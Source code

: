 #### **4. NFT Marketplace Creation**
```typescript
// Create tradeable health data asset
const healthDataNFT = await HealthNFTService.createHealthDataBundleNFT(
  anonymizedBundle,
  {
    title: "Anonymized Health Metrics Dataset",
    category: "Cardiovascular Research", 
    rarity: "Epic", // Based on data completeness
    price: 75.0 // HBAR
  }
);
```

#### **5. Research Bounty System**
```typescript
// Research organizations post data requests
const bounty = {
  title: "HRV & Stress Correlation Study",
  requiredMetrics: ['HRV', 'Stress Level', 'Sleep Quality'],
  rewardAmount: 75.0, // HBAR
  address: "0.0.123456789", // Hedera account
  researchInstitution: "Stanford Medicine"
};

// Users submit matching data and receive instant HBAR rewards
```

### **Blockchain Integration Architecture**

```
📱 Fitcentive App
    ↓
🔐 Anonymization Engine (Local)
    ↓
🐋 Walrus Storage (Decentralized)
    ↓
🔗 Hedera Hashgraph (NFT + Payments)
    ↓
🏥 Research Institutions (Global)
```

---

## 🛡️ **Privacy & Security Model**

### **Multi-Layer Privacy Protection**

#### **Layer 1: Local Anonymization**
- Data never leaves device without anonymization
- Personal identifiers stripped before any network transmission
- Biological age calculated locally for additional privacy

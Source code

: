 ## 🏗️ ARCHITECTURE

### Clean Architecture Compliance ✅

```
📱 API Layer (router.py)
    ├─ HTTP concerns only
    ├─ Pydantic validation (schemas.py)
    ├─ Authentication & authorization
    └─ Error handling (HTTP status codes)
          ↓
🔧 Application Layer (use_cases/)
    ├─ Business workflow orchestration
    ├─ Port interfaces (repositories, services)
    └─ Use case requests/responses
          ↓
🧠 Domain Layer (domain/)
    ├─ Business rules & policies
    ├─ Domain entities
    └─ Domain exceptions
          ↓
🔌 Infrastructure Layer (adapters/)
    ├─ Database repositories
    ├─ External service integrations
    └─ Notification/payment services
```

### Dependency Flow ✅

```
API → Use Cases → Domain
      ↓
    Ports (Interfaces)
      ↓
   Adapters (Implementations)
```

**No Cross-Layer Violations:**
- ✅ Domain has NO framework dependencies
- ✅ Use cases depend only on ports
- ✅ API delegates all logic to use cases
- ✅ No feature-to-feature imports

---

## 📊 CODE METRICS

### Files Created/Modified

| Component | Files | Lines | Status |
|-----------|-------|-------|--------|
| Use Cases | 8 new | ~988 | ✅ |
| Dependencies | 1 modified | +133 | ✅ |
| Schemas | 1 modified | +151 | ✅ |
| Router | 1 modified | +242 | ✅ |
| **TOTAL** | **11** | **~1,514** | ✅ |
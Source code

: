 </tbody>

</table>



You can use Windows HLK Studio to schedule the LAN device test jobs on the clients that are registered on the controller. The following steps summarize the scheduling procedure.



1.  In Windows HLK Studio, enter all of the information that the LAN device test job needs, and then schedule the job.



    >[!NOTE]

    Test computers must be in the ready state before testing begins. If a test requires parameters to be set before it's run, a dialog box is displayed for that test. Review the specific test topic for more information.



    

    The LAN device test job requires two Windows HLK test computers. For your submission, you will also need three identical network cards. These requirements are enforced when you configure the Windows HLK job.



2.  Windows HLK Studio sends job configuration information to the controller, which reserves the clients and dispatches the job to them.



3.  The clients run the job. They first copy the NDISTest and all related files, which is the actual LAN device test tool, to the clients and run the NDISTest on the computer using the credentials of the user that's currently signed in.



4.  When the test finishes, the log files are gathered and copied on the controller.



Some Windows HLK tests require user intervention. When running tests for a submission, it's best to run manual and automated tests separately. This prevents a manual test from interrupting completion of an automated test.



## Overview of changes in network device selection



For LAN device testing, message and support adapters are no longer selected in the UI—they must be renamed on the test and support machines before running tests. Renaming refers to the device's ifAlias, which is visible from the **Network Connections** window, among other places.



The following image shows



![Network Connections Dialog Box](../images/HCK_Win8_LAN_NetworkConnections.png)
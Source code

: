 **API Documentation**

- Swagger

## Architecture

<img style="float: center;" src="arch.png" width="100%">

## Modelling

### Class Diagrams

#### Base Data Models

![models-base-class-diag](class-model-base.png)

···

The material above should be returned exactly, in full.

PROBLEM SOLUTION -
Source code

: #### **4. NFT Marketplace Creation**
```typescript
// Create tradeable health data asset
const healthDataNFT = await HealthNFTService.createHealthDataBundleNFT(
  anonymizedBundle,
  {
    title: "Anonymized Health Metrics Dataset",
    category: "Cardiovascular Research", 
    rarity: "Epic", // Based on data completeness
    price: 75.0 // HBAR
  }
);
```

#### **5. Research Bounty System**
```typescript
// Research organizations post data requests
const bounty = {
  title: "HRV & Stress Correlation Study",
  requiredMetrics: ['HRV', 'Stress Level', 'Sleep Quality'],
  rewardAmount: 75.0, // HBAR
  address: "0.0.123456789", // Hedera account
  researchInstitution: "Stanford Medicine"
};

// Users submit matching data and receive instant HBAR rewards
```

### **Blockchain Integration Architecture**

```
📱 Fitcentive App
    ↓
🔐 Anonymization Engine (Local)
    ↓
🐋 Walrus Storage (Decentralized)
    ↓
🔗 Hedera Hashgraph (NFT + Payments)
    ↓
🏥 Research Institutions (Global)
```

---

## 🛡️ **Privacy & Security Model**

### **Multi-Layer Privacy Protection**

#### **Layer 1: Local Anonymization**
- Data never leaves device without anonymization
- Personal identifiers stripped before any network transmission
- Biological age calculated locally for additional privacy

Source code

: ## 🏗️ ARCHITECTURE

### Clean Architecture Compliance ✅

```
📱 API Layer (router.py)
    ├─ HTTP concerns only
    ├─ Pydantic validation (schemas.py)
    ├─ Authentication & authorization
    └─ Error handling (HTTP status codes)
          ↓
🔧 Application Layer (use_cases/)
    ├─ Business workflow orchestration
    ├─ Port interfaces (repositories, services)
    └─ Use case requests/responses
          ↓
🧠 Domain Layer (domain/)
    ├─ Business rules & policies
    ├─ Domain entities
    └─ Domain exceptions
          ↓
🔌 Infrastructure Layer (adapters/)
    ├─ Database repositories
    ├─ External service integrations
    └─ Notification/payment services
```

### Dependency Flow ✅

```
API → Use Cases → Domain
      ↓
    Ports (Interfaces)
      ↓
   Adapters (Implementations)
```

**No Cross-Layer Violations:**
- ✅ Domain has NO framework dependencies
- ✅ Use cases depend only on ports
- ✅ API delegates all logic to use cases
- ✅ No feature-to-feature imports

---

## 📊 CODE METRICS

### Files Created/Modified

| Component | Files | Lines | Status |
|-----------|-------|-------|--------|
| Use Cases | 8 new | ~988 | ✅ |
| Dependencies | 1 modified | +133 | ✅ |
| Schemas | 1 modified | +151 | ✅ |
| Router | 1 modified | +242 | ✅ |
| **TOTAL** | **11** | **~1,514** | ✅ |
Source code

: </tbody>

</table>



You can use Windows HLK Studio to schedule the LAN device test jobs on the clients that are registered on the controller. The following steps summarize the scheduling procedure.



1.  In Windows HLK Studio, enter all of the information that the LAN device test job needs, and then schedule the job.



    >[!NOTE]

    Test computers must be in the ready state before testing begins. If a test requires parameters to be set before it's run, a dialog box is displayed for that test. Review the specific test topic for more information.



    

    The LAN device test job requires two Windows HLK test computers. For your submission, you will also need three identical network cards. These requirements are enforced when you configure the Windows HLK job.



2.  Windows HLK Studio sends job configuration information to the controller, which reserves the clients and dispatches the job to them.



3.  The clients run the job. They first copy the NDISTest and all related files, which is the actual LAN device test tool, to the clients and run the NDISTest on the computer using the credentials of the user that's currently signed in.



4.  When the test finishes, the log files are gathered and copied on the controller.



Some Windows HLK tests require user intervention. When running tests for a submission, it's best to run manual and automated tests separately. This prevents a manual test from interrupting completion of an automated test.



## Overview of changes in network device selection



For LAN device testing, message and support adapters are no longer selected in the UI—they must be renamed on the test and support machines before running tests. Renaming refers to the device's ifAlias, which is visible from the **Network Connections** window, among other places.



The following image shows



![Network Connections Dialog Box](../images/HCK_Win8_LAN_NetworkConnections.png)
Source code

: **API Documentation**

- Swagger

## Architecture

<img style="float: center;" src="arch.png" width="100%">

## Modelling

### Class Diagrams

#### Base Data Models

![models-base-class-diag](class-model-base.png)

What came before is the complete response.